*** Given information ***
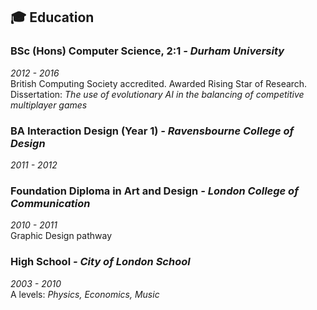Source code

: ## 🎓 Education

### BSc (Hons) Computer Science, 2:1 _- Durham University_

_2012 - 2016_  
British Computing Society accredited. Awarded Rising Star of Research.  
Dissertation: _The use of evolutionary AI in the balancing of competitive multiplayer games_

### BA Interaction Design (Year 1) _- Ravensbourne College of Design_

_2011 - 2012_  

### Foundation Diploma in Art and Design _- London College of Communication_

_2010 - 2011_  
Graphic Design pathway

### High School _- City of London School_

_2003 - 2010_  
A levels: _Physics, Economics, Music_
*** End of Given information ***
Which of the lines in the data contain the string "Design"? Return each one.

§ **Solution**
### BA Interaction Design (Year 1) _- Ravensbourne College of Design_
### Foundation Diploma in Art and Design _- London College of Communication_
Graphic Design pathway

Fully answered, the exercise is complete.